Insomma il cinema attira come una calamita i dittatori. Lo vogliono controllare e, se possibile, vogliono finirci dentro, come protagonisti. Hugo Chávez, ad esempio, piccolo Bolívar dei Tropici, autoelettosi naturale successore di Fidel Castro, sarebbe un eccellente attore. Per la sua figura bisognerebbe scomodare il talento magico e reale di Gabriel García Márquez. Potrebbe venirne fuori un racconto per immagini magnifico. Per il contemporaneo “Libertador” delle Americhe il racconto dovrebbe però avere i tratti della farsa. Mancando al nuovo “Líder maximo” la statura e l’imponenza di Castro, sarebbe scontato buttarla immediatamente sul “Líder minimo”. Quindi meglio seguire la strada di Charlie Chaplin con Hitler in “Il grande dittatore”. Una caricatura dell’onnipotenza del potere. Hugo Chávez nei panni di un Borat latino-americano, non alla ricerca di Pamela Anderson, ma della più “politicamente corretta” Naomi Campbell. Mussolini non era poi così entusiasta dell’interpretazione di Annibale Ninchi in “Scipione l’Africano di Carmine Gallone: il povero attore cercava di recitare da antico romano come il moderno dittatore fascista. Hitler invece amava il capo della città del crimine di “M. Il mostro di Düsseldorf” di Lang: ne imitava gesti, mimica facciale, atteggiamenti, spavalderia da capobanda pronto all’azione, con giacca di pelle nera attillata, indossata come una divisa. Stalin aveva un sosia: Mikhail Gelovani. Gli piaceva molto, soprattutto per l’interpretazione nell’eroico “La caduta di Berlino” di Mikhail Chiaureli. Alla fine della proiezione privata nella sua sala cinematografica del Cremlino c’è chi lo vide con il fazzoletto in mano asciugarsi una lacrima. Ma non tutte le fonti concordano.

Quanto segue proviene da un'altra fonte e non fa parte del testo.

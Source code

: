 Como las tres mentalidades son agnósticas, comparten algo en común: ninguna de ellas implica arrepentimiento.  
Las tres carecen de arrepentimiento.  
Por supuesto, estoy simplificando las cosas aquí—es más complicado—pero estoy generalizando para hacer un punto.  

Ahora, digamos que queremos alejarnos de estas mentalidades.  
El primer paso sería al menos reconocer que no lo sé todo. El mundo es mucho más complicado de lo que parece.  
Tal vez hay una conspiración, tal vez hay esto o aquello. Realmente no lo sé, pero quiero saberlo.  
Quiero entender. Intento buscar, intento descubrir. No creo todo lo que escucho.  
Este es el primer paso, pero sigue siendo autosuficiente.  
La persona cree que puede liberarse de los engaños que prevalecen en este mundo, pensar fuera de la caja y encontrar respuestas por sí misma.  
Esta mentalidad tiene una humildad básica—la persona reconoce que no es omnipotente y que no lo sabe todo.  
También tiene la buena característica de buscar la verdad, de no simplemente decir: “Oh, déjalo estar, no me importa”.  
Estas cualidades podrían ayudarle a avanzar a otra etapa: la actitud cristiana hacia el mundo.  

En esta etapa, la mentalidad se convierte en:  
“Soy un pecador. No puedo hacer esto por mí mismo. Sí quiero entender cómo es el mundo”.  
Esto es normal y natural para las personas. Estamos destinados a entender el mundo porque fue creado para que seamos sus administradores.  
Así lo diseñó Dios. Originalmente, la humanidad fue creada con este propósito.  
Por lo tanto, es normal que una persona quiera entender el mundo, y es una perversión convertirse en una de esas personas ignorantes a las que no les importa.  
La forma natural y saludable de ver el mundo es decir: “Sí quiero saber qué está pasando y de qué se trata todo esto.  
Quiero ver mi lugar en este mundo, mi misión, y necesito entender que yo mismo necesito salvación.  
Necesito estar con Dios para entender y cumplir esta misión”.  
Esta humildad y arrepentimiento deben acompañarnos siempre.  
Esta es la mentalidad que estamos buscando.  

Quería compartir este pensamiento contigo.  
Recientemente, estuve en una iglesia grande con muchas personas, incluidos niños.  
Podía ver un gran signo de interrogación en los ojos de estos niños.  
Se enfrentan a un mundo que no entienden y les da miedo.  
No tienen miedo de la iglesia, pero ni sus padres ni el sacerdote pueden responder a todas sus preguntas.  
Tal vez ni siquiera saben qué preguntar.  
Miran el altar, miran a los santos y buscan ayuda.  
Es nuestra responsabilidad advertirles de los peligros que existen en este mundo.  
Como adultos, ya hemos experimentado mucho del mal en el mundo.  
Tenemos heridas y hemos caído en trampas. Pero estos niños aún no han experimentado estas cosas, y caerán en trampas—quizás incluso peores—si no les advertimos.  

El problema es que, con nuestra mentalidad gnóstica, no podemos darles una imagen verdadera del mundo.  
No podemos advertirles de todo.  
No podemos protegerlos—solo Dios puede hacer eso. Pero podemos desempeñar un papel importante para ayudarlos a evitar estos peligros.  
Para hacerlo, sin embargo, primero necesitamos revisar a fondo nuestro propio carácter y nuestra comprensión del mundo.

I dittatori amano il cinema. Nelle immagini della finzione vedono modelli ai quali vorrebbero assomigliare, o protagonisti che vorrebbero essere. Idi Amin Dada, che governò nel sangue (500.000 morti) l’Uganda dal 1971 al 1979, se non fosse deceduto nel 2003 avrebbe potuto vedere il suo perfetto ritratto nel film “L’ultimo Re di Scozia” di Kevin MacDonald. Sullo schermo Amin Dada è interpretato da Forest Whitaker, talmente bravo da meritarsi l’Oscar. Il dittatore era stato pugile, militare, infine generale rivoluzionario. Amava farsi chiamare in varie maniere: Sua Eccellenza, Feldmaresciallo, Signore di Tutte le Bestie della Terra e dei Pesci del Mare e Conquistatore dell’Impero britannico in Generale e dell’Uganda in Particolare. Non aveva paura di sporcarsi le mani, e se c’era da torturare qualche avversario, lo faceva personalmente. Su di lui sono fioccate leggende a non finire: persino che fosse cannibale. E in “L’ultimo Re di Scozia” viene ritratto esattamente per quello che è stato: un ignobile criminale. Fare un film su Idi Amin Dada oggi è semplice. Non si rischia nulla. Ma il georgiano Tenghiz Abuladze rischiò grosso quando nel suo “Pentimento” del 1986 volle mettere a tutti i costi un personaggio: Varlam. Varlam aveva gli occhialini di Berja, la determinazione sanguinaria di Stalin, i baffetti e gli stivali di Hitler e soprattutto era un dittatore. Il muro di Berlino all’epoca era ancora in piedi, e il film fu messo in quarantena. Poi si cominciò a parlarne, venne mostrato in pubblico, in Unione Sovietica e in Europa. La “perestrojka” fu annunciata, prima che arrivasse davvero, grazie al dittatore Varlam, protagonista del film di Abuladze. Ormai i censori, sempre all’erta e potentissimi, non potevano più censurare niente. La dittatura stava finendo e il cinema ne aveva anticipato il crollo rovinoso.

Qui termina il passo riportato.